Neutrality and Interoperability

Standards
What is the role of the ICT technical standards in the development of smart cities? Initiatives to understand the context of the use of ICT standards in the context of “Smart Cities” are proliferating worldwide The ITU-T has a Focus Group on Smart Sustainable Cities
more information here The IEC has a System Evaluation Group in Smart Cities more information here ISO / IEC JTC 1 has a Study Group on Smart Cities more information here The ISO has publications on Smart Cities more information here
How is Brazil (academia, government, private sector, national standardization bodies) positioning itself in this global discussion and how this should be part of the development indicators of countries in the future? What actions can be taken in Brazil so that we are not merely passive observers in the discussion?

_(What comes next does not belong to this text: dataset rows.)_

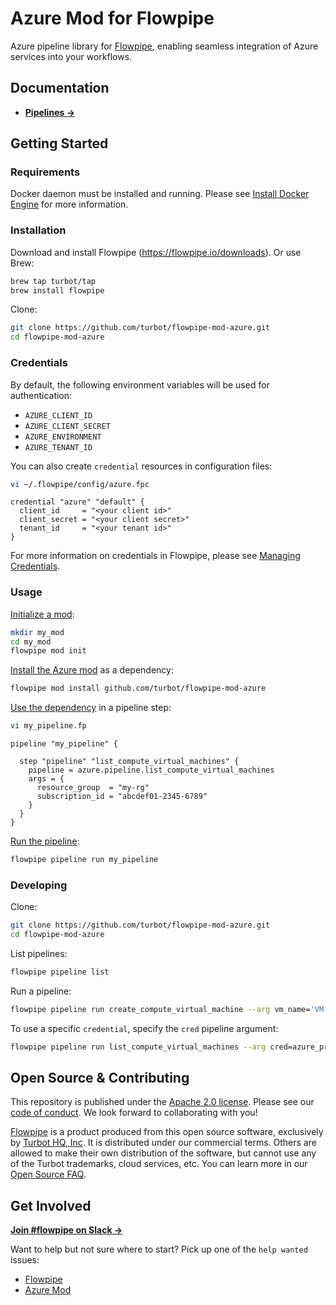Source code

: # Azure Mod for Flowpipe

Azure pipeline library for [Flowpipe](https://flowpipe.io), enabling seamless integration of Azure services into your workflows.

## Documentation

- **[Pipelines →](https://hub.flowpipe.io/mods/turbot/azure/pipelines)**

## Getting Started

### Requirements

Docker daemon must be installed and running. Please see [Install Docker Engine](https://docs.docker.com/engine/install/) for more information.

### Installation

Download and install Flowpipe (https://flowpipe.io/downloads). Or use Brew:

```sh
brew tap turbot/tap
brew install flowpipe
```

Clone:

```sh
git clone https://github.com/turbot/flowpipe-mod-azure.git
cd flowpipe-mod-azure
```

### Credentials

By default, the following environment variables will be used for authentication:

- `AZURE_CLIENT_ID`
- `AZURE_CLIENT_SECRET`
- `AZURE_ENVIRONMENT`
- `AZURE_TENANT_ID`

You can also create `credential` resources in configuration files:

```sh
vi ~/.flowpipe/config/azure.fpc
```

```hcl
credential "azure" "default" {
  client_id     = "<your client id>"
  client_secret = "<your client secret>"
  tenant_id     = "<your tenant id>"
}
```

For more information on credentials in Flowpipe, please see [Managing Credentials](https://flowpipe.io/docs/run/credentials).

### Usage

[Initialize a mod](https://flowpipe.io/docs/build/index#initializing-a-mod):

```sh
mkdir my_mod
cd my_mod
flowpipe mod init
```

[Install the Azure mod](https://flowpipe.io/docs/build/mod-dependencies#mod-dependencies) as a dependency:

```sh
flowpipe mod install github.com/turbot/flowpipe-mod-azure
```

[Use the dependency](https://flowpipe.io/docs/build/write-pipelines/index) in a pipeline step:

```sh
vi my_pipeline.fp
```

```hcl
pipeline "my_pipeline" {

  step "pipeline" "list_compute_virtual_machines" {
    pipeline = azure.pipeline.list_compute_virtual_machines
    args = {
      resource_group  = "my-rg"
      subscription_id = "abcdef01-2345-6789"
    }
  }
}
```

[Run the pipeline](https://flowpipe.io/docs/run/pipelines):

```sh
flowpipe pipeline run my_pipeline
```

### Developing

Clone:

```sh
git clone https://github.com/turbot/flowpipe-mod-azure.git
cd flowpipe-mod-azure
```

List pipelines:

```sh
flowpipe pipeline list
```

Run a pipeline:

```sh
flowpipe pipeline run create_compute_virtual_machine --arg vm_name='VM Dev' --arg vm_image=Ubuntu2204 --arg subscription_id=1234-5678-9012-3456 --arg resource_group=my-rg
```

To use a specific `credential`, specify the `cred` pipeline argument:

```sh
flowpipe pipeline run list_compute_virtual_machines --arg cred=azure_prod --arg subscription_id=1234-5678-9012-3456 --arg resource_group=my-rg
```

## Open Source & Contributing

This repository is published under the [Apache 2.0 license](https://www.apache.org/licenses/LICENSE-2.0). Please see our [code of conduct](https://github.com/turbot/.github/blob/main/CODE_OF_CONDUCT.md). We look forward to collaborating with you!

[Flowpipe](https://flowpipe.io) is a product produced from this open source software, exclusively by [Turbot HQ, Inc](https://turbot.com). It is distributed under our commercial terms. Others are allowed to make their own distribution of the software, but cannot use any of the Turbot trademarks, cloud services, etc. You can learn more in our [Open Source FAQ](https://turbot.com/open-source).

## Get Involved

**[Join #flowpipe on Slack →](https://flowpipe.io/community/join)**

Want to help but not sure where to start? Pick up one of the `help wanted` issues:

- [Flowpipe](https://github.com/turbot/flowpipe/labels/help%20wanted)
- [Azure Mod](https://github.com/turbot/flowpipe-mod-azure/labels/help%20wanted)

Open Data catalogs and attached applications ecosystem
Open Data is a crucial topic when we think on how we can generate social benefits from technology. With the advance of current legislation towards openness for data created in all levels of public sector and regulatory agencies and also considering the advance of Internet of Things, with sensors being able to capture a huge amount of raw data that can be combined with other datamarts from multiple sources, we are on a moment where it is possible to offer an API to abstract and inform the location of a large set of public available data. There are different products on the market to create these catalogs such as CKAN, Socrata and OGDI, among others. It would be interesting to study how we can create a circle of positive impact with Open Data, touching the producers of Open Data, the hosters of the catalog, the solution architects, the developers of third-party application and most important, the society as a whole, which would then benefit from the outputs of the activities in this circle. It would also be interesting to study the ethical and societal implications of releasing large quantities of Open Data, including technical, legal and regulatory measures that may help avoid abuse of the data, while at the same time fostering innovation.

  • Creative Currencies as Ecosystems of Digital Payments in Iconomy

This proposal relates the research line to the social benefits generated by the technology, which means carrying out several case studies about currencies created locally or socially, backed up by projects of human development, and which can circulate through cellular phones, tablets, computers and sensors. The case studies should deal with solutions that make use of open systems to support the development of a creative economy, as well as with the legal issues related to the use of these currencies and the data created and stored in technological systems that back up the new economy. The Internet of Things, in which objects, sensors, data, images and software are admixed, allow for the creation of virtual or hybrid worlds, new currencies related to a new creative economy – or iconomy – and which can take a place in the virtual world making use of systems open to its sustainability.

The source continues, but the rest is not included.